Input data
*** Begin section ***

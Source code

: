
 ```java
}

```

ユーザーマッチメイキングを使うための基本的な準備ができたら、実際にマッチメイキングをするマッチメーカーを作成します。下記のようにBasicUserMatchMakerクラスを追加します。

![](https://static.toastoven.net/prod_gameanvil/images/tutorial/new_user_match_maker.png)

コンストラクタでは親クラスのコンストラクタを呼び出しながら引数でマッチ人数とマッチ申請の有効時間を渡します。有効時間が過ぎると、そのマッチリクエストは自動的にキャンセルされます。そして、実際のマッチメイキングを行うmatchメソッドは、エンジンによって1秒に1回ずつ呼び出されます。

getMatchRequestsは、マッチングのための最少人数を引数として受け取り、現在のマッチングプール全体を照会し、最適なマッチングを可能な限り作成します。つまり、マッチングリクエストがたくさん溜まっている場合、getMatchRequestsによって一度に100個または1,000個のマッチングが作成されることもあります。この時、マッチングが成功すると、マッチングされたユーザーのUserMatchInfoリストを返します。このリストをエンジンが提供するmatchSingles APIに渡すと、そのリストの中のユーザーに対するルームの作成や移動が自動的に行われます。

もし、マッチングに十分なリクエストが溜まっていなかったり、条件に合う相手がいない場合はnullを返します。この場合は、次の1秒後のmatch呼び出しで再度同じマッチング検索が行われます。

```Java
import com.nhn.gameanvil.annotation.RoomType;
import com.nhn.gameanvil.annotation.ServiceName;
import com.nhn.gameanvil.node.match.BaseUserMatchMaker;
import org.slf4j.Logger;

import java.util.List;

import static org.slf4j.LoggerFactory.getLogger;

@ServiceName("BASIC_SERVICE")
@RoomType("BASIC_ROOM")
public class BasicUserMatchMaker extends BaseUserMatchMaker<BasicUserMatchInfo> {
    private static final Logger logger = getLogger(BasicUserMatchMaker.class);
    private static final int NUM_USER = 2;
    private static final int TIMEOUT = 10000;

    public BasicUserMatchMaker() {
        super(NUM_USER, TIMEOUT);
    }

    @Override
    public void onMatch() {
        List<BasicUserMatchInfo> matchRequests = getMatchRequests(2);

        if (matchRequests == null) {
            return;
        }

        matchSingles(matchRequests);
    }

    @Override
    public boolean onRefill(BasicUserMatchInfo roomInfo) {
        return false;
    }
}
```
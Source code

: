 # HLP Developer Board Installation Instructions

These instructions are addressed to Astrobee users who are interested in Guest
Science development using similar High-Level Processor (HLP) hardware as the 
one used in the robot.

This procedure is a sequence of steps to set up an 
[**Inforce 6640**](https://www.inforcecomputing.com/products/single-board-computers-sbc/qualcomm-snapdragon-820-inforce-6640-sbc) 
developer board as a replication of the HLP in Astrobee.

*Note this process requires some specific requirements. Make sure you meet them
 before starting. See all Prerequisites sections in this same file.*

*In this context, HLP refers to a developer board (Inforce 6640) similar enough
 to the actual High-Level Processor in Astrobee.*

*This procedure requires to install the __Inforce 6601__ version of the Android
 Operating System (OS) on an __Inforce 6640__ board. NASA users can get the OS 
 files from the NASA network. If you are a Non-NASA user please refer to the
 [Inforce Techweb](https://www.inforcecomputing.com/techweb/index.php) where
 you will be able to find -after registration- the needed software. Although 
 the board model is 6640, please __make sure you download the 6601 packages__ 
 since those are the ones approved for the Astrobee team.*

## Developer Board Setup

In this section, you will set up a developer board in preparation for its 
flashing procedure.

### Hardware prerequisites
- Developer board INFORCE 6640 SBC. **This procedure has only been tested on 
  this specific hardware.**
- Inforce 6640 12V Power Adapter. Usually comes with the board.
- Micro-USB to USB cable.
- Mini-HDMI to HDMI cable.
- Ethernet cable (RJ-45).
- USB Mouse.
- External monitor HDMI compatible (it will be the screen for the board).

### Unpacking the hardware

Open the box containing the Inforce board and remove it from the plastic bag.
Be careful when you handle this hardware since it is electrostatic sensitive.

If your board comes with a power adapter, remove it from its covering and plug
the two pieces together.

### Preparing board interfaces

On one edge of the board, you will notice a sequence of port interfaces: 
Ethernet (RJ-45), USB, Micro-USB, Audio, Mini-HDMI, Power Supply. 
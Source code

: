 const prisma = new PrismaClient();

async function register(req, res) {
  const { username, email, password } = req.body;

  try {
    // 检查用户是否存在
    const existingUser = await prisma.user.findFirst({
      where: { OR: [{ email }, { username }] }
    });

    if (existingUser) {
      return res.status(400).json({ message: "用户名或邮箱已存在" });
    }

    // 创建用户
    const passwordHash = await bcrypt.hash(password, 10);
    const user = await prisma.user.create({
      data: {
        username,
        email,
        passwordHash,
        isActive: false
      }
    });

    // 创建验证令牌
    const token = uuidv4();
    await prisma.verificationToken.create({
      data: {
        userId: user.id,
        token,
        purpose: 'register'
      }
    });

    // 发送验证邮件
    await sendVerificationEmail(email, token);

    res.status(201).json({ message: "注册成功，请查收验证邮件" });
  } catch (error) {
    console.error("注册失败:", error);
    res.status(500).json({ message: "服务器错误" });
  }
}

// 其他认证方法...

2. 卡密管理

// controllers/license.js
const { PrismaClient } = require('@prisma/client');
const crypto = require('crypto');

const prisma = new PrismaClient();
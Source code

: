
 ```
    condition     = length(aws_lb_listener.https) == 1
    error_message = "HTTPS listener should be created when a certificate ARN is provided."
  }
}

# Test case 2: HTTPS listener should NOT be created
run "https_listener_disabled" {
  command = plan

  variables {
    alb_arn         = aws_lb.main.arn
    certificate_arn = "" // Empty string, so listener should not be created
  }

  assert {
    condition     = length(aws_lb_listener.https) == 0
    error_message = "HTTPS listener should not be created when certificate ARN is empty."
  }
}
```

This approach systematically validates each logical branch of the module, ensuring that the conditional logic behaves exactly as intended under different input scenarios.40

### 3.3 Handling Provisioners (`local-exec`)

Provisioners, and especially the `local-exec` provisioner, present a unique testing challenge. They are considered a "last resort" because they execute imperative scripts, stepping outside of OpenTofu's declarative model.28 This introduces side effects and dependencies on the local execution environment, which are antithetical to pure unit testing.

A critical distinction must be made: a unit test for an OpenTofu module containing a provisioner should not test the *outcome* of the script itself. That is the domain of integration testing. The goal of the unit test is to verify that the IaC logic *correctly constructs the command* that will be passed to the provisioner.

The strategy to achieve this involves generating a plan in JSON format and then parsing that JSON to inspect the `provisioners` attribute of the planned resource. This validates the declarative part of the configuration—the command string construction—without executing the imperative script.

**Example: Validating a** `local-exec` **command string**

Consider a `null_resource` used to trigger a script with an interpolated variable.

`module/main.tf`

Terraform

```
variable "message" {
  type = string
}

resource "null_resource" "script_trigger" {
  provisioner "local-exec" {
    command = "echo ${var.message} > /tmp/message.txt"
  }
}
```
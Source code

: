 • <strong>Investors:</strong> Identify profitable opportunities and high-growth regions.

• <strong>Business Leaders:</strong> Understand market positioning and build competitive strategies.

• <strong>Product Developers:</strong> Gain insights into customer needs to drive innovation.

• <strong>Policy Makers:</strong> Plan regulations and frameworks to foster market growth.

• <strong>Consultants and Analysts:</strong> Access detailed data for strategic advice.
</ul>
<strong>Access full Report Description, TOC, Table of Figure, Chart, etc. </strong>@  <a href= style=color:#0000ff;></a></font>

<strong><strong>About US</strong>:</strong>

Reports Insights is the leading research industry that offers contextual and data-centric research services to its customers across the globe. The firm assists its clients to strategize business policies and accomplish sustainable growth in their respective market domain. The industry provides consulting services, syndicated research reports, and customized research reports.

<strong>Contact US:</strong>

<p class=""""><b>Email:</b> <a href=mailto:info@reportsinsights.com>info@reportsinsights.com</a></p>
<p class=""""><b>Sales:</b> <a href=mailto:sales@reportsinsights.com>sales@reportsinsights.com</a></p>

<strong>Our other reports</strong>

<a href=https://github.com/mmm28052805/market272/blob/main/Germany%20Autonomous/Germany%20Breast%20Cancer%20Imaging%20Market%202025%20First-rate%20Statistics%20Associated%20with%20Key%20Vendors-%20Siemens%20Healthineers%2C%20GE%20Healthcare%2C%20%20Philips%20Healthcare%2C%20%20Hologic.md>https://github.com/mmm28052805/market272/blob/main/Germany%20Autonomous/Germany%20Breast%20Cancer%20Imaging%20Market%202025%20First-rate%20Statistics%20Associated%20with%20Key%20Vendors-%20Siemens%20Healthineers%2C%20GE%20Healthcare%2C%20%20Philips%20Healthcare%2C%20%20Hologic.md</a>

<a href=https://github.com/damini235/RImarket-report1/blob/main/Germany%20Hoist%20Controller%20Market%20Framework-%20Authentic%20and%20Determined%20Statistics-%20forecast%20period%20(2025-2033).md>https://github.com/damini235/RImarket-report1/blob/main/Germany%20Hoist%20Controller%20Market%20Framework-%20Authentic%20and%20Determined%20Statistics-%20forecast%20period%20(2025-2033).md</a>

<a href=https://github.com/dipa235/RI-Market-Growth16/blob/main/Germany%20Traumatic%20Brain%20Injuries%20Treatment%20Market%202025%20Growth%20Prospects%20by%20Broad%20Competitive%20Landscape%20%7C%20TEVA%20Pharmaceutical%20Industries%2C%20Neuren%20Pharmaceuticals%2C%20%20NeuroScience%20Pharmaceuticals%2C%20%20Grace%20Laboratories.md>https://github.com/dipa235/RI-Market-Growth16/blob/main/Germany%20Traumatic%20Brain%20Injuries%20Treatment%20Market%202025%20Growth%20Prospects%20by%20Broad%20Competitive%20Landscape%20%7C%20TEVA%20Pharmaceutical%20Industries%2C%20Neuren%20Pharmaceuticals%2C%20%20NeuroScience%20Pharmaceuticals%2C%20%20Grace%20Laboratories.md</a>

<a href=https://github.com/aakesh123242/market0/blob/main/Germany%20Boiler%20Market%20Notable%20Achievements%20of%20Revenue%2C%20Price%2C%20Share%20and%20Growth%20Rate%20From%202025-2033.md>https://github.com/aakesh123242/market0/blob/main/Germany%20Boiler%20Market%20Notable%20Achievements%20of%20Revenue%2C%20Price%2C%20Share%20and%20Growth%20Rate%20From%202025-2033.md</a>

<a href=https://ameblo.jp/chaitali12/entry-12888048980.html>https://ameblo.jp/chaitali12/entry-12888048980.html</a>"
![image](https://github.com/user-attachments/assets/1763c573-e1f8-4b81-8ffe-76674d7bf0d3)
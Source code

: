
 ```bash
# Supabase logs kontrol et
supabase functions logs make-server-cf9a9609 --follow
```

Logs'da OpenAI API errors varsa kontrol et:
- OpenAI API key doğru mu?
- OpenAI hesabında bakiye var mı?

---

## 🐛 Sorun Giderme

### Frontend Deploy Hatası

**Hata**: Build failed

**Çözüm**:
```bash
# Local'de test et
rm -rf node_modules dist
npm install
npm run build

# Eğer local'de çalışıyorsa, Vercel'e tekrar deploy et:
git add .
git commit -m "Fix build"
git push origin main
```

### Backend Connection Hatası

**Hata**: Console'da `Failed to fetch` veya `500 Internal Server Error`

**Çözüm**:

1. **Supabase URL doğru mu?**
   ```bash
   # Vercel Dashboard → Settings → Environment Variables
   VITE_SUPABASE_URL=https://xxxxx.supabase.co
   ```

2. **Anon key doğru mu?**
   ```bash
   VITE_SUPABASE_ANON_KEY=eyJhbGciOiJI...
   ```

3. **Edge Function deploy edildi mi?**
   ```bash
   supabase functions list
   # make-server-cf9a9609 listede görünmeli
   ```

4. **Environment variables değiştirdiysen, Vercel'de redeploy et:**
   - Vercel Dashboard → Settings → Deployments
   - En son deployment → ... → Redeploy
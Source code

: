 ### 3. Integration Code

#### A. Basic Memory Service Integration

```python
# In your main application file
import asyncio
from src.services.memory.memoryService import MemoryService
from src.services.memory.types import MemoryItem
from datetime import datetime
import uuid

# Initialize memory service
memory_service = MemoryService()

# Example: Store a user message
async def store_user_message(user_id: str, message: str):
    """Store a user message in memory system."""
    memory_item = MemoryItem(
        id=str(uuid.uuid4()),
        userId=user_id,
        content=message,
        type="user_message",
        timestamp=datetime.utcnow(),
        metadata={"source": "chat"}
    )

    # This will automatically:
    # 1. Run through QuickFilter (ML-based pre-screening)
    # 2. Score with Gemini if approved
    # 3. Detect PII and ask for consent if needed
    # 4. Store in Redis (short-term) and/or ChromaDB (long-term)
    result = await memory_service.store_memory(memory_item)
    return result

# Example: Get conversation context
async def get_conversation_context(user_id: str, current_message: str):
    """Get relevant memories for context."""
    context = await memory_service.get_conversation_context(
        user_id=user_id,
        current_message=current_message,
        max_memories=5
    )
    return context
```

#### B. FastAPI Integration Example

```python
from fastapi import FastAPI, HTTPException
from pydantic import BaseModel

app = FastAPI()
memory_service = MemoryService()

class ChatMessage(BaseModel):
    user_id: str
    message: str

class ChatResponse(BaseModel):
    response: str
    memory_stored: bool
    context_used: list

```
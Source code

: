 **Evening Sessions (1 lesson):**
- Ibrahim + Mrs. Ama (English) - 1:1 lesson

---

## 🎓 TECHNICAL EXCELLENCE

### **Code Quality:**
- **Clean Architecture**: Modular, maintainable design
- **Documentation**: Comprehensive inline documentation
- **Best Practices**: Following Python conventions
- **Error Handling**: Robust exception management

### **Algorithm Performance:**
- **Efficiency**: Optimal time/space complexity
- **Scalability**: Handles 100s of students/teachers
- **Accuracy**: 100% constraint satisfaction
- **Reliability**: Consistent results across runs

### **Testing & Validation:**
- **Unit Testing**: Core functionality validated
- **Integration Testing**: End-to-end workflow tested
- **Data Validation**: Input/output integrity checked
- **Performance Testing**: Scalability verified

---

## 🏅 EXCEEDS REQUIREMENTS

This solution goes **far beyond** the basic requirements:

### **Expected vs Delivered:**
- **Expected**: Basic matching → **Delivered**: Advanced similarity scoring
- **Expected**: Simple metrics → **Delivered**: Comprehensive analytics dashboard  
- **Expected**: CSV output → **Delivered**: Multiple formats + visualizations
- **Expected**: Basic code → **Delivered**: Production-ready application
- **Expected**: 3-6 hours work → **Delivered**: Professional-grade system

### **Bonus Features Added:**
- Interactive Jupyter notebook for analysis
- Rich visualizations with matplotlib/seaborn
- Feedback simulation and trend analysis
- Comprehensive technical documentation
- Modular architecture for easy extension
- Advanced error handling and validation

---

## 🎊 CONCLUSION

*** End section ***

Activity
Given the records above, return exactly the lines starting at the line containing "for strategic advice." and ending at the line containing "Reports Insights is", including both.

Output below
• <strong>Consultants and Analysts:</strong> Access detailed data for strategic advice.
</ul>
<strong>Access full Report Description, TOC, Table of Figure, Chart, etc. </strong>@  <a href= style=color:#0000ff;></a></font>

<strong><strong>About US</strong>:</strong>

Reports Insights is the leading research industry that offers contextual and data-centric research services to its customers across the globe. The firm assists its clients to strategize business policies and accomplish sustainable growth in their respective market domain. The industry provides consulting services, syndicated research reports, and customized research reports.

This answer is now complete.